Now, the next step is to find their decision makers. We need to find their company LinkedIn page first. And remember, the whole point of this is to find this data without doing it manually.
In Clay, we’re going to add an “enrichment” column. To do this, you’re going to add a column and click “Enrich Data”.
You’re going to search for the “Search Google” enrichment which looks like this.
In the text box, we’re going to specially ask google for the company’s LinkedIn page using only the “Company Name” which is the only data we have available. If you already have the company’s LinkedIn page, you can skip this step.
In the Google Search Query box, you’re going to type the following:
“site:linkedin.com/company” “{insert company name}”.
In the part where you see {insert company name} you’re going to do a “/” and that should pull up the list of columns to reference. You’re going to reference the column where you have the list of company names. This is what it should look like.
You’re then going to click “Save and Run First 10 Rows”.
If done correctly, you should see a list of LinkedIn company URLs.
If you see the list, great! But wait…we’re not done. Because we did a Google Search Query request, it means there’s multiple links or results per row. Because we did an exact search query, searching specifically for the company name, it’s most likely going to be the first result.
So we need to map the first google search result to its own column. Below is a gif showing how to map the first search result to a new column.
If done correctly, you should now have a new column with the company’s official LinkedIn page.
Now, we're ready to find our decision makers at these companies.
Create a new column, new enrichment and you’re going to search for a “Find People” enrichment.

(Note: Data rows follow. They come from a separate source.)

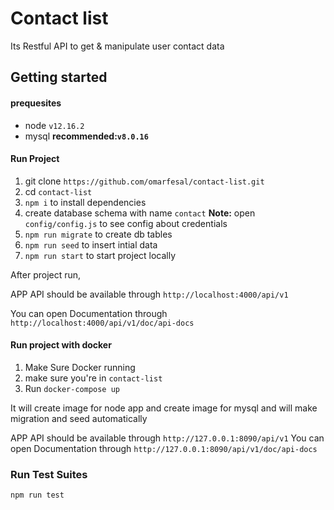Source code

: # Contact list

Its Restful API to get & manipulate user contact data

## Getting started

#### prequesites

- node `v12.16.2`
- mysql **recommended:`v8.0.16`**

#### Run Project

1. git clone `https://github.com/omarfesal/contact-list.git`
2. cd `contact-list`
3. `npm i` to install dependencies
4. create database schema with name `contact` **Note:** open `config/config.js` to see config about credentials
5. `npm run migrate` to create db tables
6. `npm run seed` to insert intial data
7. `npm run start` to start project locally

After project run,

APP API should be available through `http://localhost:4000/api/v1`

You can open Documentation through `http://localhost:4000/api/v1/doc/api-docs`

#### Run project with docker

1. Make Sure Docker running
2. make sure you're in `contact-list`
3. Run `docker-compose up`

It will create image for node app and create image for mysql and will make migration and seed automatically

APP API should be available through `http://127.0.0.1:8090/api/v1`
You can open Documentation through `http://127.0.0.1:8090/api/v1/doc/api-docs`

### Run Test Suites

`npm run test`
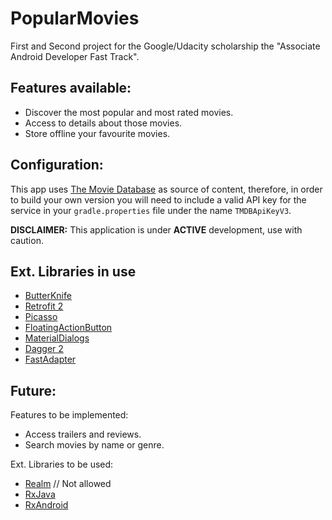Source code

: # PopularMovies

First and Second project for the Google/Udacity scholarship the "Associate Android Developer Fast Track".


## Features available:

* Discover the most popular and most rated movies.
* Access to details about those movies.
* Store offline your favourite movies.

## Configuration:

This app uses [The Movie Database](https://www.themoviedb.org/documentation/api) as source of content, therefore, in order to build your own version you will need to include a valid API key for the service in your `gradle.properties` file under the name `TMDBApiKeyV3`.

 **DISCLAIMER:** This application is under **ACTIVE** development, use with caution.
 
## Ext. Libraries in use

* [ButterKnife](https://github.com/JakeWharton/butterknife)
* [Retrofit 2](https://github.com/square/retrofit)
* [Picasso](https://github.com/bumptech/glide)
* [FloatingActionButton](https://github.com/Clans/FloatingActionButton)
* [MaterialDialogs](https://github.com/afollestad/material-dialogs)
* [Dagger 2](https://google.github.io/dagger/)
* [FastAdapter]( https://github.com/mikepenz/FastAdapter)

## Future:

Features to be implemented:
* Access trailers and reviews.
* Search movies by name or genre.

Ext. Libraries to be used:
* [Realm](https://github.com/realm/realm-java)  // Not allowed
* [RxJava](https://github.com/ReactiveX/RxJava)
* [RxAndroid](https://github.com/ReactiveX/RxAndroid)
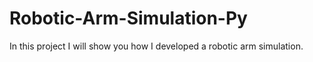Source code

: # Robotic-Arm-Simulation-Py
In this project I will show you how I developed a robotic arm simulation.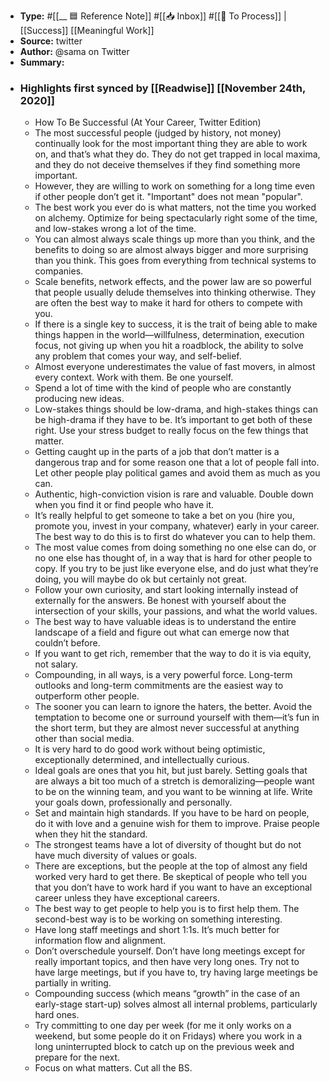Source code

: - **Type:** #[[__ 🟦  Reference Note]] #[[📥 Inbox]] #[[📝 To Process]] | [[Success]] [[Meaningful Work]]
- **Source:**  twitter
- **Author:** @sama on Twitter
- **Summary:**
- ### Highlights first synced by [[Readwise]] [[November 24th, 2020]]
    - How To Be Successful
(At Your Career, Twitter Edition) 
    - The most successful people (judged by history, not money) continually look for the most important thing they are able to work on, and that’s what they do.  They do not get trapped in local maxima, and they do not deceive themselves if they find something more important. 
    - However, they are willing to work on something for a long time even if other people don’t get it.  "Important" does not mean "popular". 
    - The best work you ever do is what matters, not the time you worked on alchemy.  Optimize for being spectacularly right some of the time, and low-stakes wrong a lot of the time. 
    - You can almost always scale things up more than you think, and the benefits to doing so are almost always bigger and more surprising than you think.  This goes from everything from technical systems to companies. 
    - Scale benefits, network effects, and the power law are so powerful that people usually delude themselves into thinking otherwise.  They are often the best way to make it hard for others to compete with you. 
    - If there is a single key to success, it is the trait of being able to make things happen in the world—willfulness, determination, execution focus, not giving up when you hit a roadblock, the ability to solve any problem that comes your way, and self-belief. 
    - Almost everyone underestimates the value of fast movers, in almost every context.  Work with them.  Be one yourself. 
    - Spend a lot of time with the kind of people who are constantly producing new ideas. 
    - Low-stakes things should be low-drama, and high-stakes things can be high-drama if they have to be.  It’s important to get both of these right.  Use your stress budget to really focus on the few things that matter. 
    - Getting caught up in the parts of a job that don’t matter is a dangerous trap and for some reason one that a lot of people fall into.  Let other people play political games and avoid them as much as you can. 
    - Authentic, high-conviction vision is rare and valuable.  Double down when you find it or find people who have it. 
    - It’s really helpful to get someone to take a bet on you (hire you, promote you, invest in your company, whatever) early in your career.  The best way to do this is to first do whatever you can to help them. 
    - The most value comes from doing something no one else can do, or no one else has thought of, in a way that is hard for other people to copy.  If you try to be just like everyone else, and do just what they’re doing, you will maybe do ok but certainly not great. 
    - Follow your own curiosity, and start looking internally instead of externally for the answers.  Be honest with yourself about the intersection of your skills, your passions, and what the world values. 
    - The best way to have valuable ideas is to understand the entire landscape of a field and figure out what can emerge now that couldn’t before. 
    - If you want to get rich, remember that the way to do it is via equity, not salary. 
    - Compounding, in all ways, is a very powerful force.  Long-term outlooks and long-term commitments are the easiest way to outperform other people. 
    - The sooner you can learn to ignore the haters, the better.  Avoid the temptation to become one or surround yourself with them—it’s fun in the short term, but they are almost never successful at anything other than social media. 
    - It is very hard to do good work without being optimistic, exceptionally determined, and intellectually curious. 
    - Ideal goals are ones that you hit, but just barely.  Setting goals that are always a bit too much of a stretch is demoralizing—people want to be on the winning team, and you want to be winning at life.  Write your goals down, professionally and personally. 
    - Set and maintain high standards.  If you have to be hard on people, do it with love and a genuine wish for them to improve.  Praise people when they hit the standard. 
    - The strongest teams have a lot of diversity of thought but do not have much diversity of values or goals. 
    - There are exceptions, but the people at the top of almost any field worked very hard to get there.  Be skeptical of people who tell you that you don’t have to work hard if you want to have an exceptional career unless they have exceptional careers. 
    - The best way to get people to help you is to first help them.  The second-best way is to be working on something interesting. 
    - Have long staff meetings and short 1:1s.  It’s much better for information flow and alignment. 
    - Don’t overschedule yourself.  Don’t have long meetings except for really important topics, and then have very long ones.  Try not to have large meetings, but if you have to, try having large meetings be partially in writing. 
    - Compounding success (which means “growth” in the case of an early-stage start-up) solves almost all internal problems, particularly hard ones. 
    - Try committing to one day per week (for me it only works on a weekend, but some people do it on Fridays) where you work in a long uninterrupted block to catch up on the previous week and prepare for the next. 
    - Focus on what matters.  Cut all the BS. 
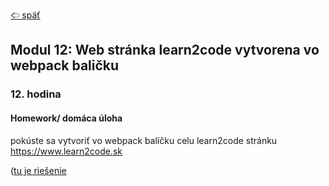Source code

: [&#129188; späť](../README.md)</br>

## Modul 12: Web stránka learn2code vytvorena vo webpack baličku

### 12. hodina

#### Homework/ domáca úloha
pokúste sa vytvoriť vo webpack balíčku celu learn2code stránku
<https://www.learn2code.sk>

([tu je riešenie](lesson)</br>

For the “Company Identifier” you’re going to type “/” and select the new column you created that contains the company LinkedIn Page.
Next, you’re going to click “Job Title Keywords”.
Here is where you enter the list of job titles you want to find. Let’s assume the following titles:
- Chief Human Resources Officer
- Human Resources Director
- Talent Acquisition Director
- Human Resources Manager
- Talent Acquisition Manager
- HR Business Partner
- Head of Recruitment
- VP of Human Resources
- Procurement Manager
- Chief Operating Officer
Now let’s put these into the “Job Title Keywords” box.
This is what it should look like.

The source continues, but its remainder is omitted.